This is the first metabonomic analysis of LAM patients in an Asian population using the NMR method. We conducted our study to search for blood biomarkers of LAM and to assess the efficacy of this non-invasive examination. Our study found that S-LAM and TSC-LAM patients, compared with the healthy control group, jointly showed upregulation of part of the sixth component of LDL (L6TG, LDL-6 triglycerides, L6PL LDL-6 phospholipids). We also found abnormal metabolism of some amino acids, such as the downregulation of methionine and alanine and upregulation of acetic acid and creatinine. These indicators were high-frequency indicators or indicators in the median model that appeared together in the three types of models. In addition, creatinine and acetone were found to be significantly different between the S-LAM and TSC-LAM subgroups.

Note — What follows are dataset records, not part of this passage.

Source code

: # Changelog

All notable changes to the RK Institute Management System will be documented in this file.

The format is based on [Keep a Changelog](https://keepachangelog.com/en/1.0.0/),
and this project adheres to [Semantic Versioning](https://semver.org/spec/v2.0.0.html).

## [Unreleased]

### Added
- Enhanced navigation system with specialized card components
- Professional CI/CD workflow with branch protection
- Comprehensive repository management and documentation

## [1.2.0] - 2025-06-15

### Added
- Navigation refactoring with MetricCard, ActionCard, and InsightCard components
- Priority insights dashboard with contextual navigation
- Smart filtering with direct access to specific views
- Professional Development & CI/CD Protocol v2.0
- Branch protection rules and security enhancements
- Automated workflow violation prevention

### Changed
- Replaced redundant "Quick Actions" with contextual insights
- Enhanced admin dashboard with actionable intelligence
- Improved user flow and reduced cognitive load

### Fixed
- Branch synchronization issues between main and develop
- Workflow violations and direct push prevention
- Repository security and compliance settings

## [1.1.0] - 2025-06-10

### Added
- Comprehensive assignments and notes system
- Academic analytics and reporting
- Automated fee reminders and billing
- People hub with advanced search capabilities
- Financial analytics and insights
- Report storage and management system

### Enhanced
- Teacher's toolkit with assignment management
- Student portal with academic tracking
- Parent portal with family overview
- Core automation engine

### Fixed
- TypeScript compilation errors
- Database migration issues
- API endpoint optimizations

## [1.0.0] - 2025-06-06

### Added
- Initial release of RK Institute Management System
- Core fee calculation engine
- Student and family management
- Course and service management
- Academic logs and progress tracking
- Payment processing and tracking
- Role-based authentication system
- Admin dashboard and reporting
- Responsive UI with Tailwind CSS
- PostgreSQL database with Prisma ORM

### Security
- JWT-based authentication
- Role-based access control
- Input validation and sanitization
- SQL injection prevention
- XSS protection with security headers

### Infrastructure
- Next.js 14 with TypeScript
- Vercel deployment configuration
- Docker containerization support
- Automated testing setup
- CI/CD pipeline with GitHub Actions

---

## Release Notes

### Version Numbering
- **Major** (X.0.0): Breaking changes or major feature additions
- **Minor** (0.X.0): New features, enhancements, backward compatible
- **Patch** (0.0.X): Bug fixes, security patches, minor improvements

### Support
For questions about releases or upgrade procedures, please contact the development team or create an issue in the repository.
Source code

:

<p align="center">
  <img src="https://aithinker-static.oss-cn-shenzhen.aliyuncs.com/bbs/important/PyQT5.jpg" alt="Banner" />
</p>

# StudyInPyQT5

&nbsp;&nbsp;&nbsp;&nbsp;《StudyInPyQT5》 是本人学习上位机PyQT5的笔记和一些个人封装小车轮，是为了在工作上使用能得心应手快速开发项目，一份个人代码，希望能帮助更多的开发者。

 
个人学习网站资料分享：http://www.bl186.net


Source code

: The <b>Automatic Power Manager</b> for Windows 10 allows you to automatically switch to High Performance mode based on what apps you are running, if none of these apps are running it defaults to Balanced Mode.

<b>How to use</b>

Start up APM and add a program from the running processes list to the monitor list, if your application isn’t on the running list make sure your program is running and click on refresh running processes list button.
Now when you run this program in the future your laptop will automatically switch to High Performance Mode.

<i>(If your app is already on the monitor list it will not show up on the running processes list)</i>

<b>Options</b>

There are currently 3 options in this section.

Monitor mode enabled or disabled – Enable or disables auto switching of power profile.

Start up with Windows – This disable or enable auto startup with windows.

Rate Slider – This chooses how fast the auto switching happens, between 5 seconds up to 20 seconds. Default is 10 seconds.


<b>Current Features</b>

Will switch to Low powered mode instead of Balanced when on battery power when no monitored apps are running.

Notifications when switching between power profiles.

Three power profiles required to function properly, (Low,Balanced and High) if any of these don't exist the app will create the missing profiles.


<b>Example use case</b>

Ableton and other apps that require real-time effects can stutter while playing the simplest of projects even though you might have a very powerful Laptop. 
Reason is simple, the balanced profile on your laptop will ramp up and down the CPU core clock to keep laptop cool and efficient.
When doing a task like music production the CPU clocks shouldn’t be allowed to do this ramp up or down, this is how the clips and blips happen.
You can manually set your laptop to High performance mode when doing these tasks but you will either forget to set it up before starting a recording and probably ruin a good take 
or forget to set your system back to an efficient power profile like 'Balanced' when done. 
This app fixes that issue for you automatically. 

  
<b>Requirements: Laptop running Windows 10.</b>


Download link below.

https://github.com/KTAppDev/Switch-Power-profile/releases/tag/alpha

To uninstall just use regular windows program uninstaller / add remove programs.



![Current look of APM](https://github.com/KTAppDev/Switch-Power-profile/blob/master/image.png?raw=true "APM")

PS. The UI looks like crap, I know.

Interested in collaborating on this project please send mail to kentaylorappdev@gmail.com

We found that methionine levels were significantly lower in LAM patients than in healthy people. Methionine is an essential amino acid required for the maintenance of cell growth (20) and protein translation (21). Abnormal methionine metabolism (downregulation) had been observed in many tumors, such as glioma and lung cancer (22,23). mTORC1 is central to the ability of cells to adapt to microenvironments, and is a key signaling hub. It can be activated by a growth factor signal (24), and stimulates amino acid uptake and protein synthesis by phosphorylating multiple targets (25). It has been reported that in non-small cell lung cancer cells, methionine deficiency can activate mTORC1 to varying degrees, inhibiting AKT phosphorylation and affecting the proliferation of tumor cells (26). In the pathogenesis of LAM, the activation of mTORC1 and the inactivation of mTORC2 are key factors for the occurrence and progression of LAM. We speculate that the downregulation of methionine may play an important role in the occurrence and progress of LAM. In addition, another study found that methionine deficiency in the diet of mice significantly reduced the level of alveolar surfactant, leading to atelectasis and reversibly affecting lung function, resulting in a decrease in deep inspiratory capacity and compliance (27). The decrease in the rate of extracellular matrix turnover in the alveolar epithelium and pulmonary surfactant synthesis may be involved in the pathogenesis of LAM. Human smokers under the restrictions of methionine limitation were more likely to develop atelectasis and air trapping. The pulmonary imaging features of LAM include multiple cystic changes, which are similar to pulmonary air trapping in smokers from the perspective of pathophysiology. Our study also found a significant decrease in methionine in LAM patients, and in both LAM subtypes (S-LAM and TSC-LAM), suggesting that pulmonary cystic degeneration may be associated with downregulation of methionine. We also found that methionine could effectively distinguish LAM from healthy people, with an AUC value of 0.929 and a cut-off value of 0.011 mmol/L. It is noteworthy that we also found that methionine was significantly related to the occurrence of pneumothorax, indicating that the low level of methionine in patients’ blood is potentially an indicator for early prediction of pneumothorax risk. In the future, in-depth research is needed to confirm this possibility.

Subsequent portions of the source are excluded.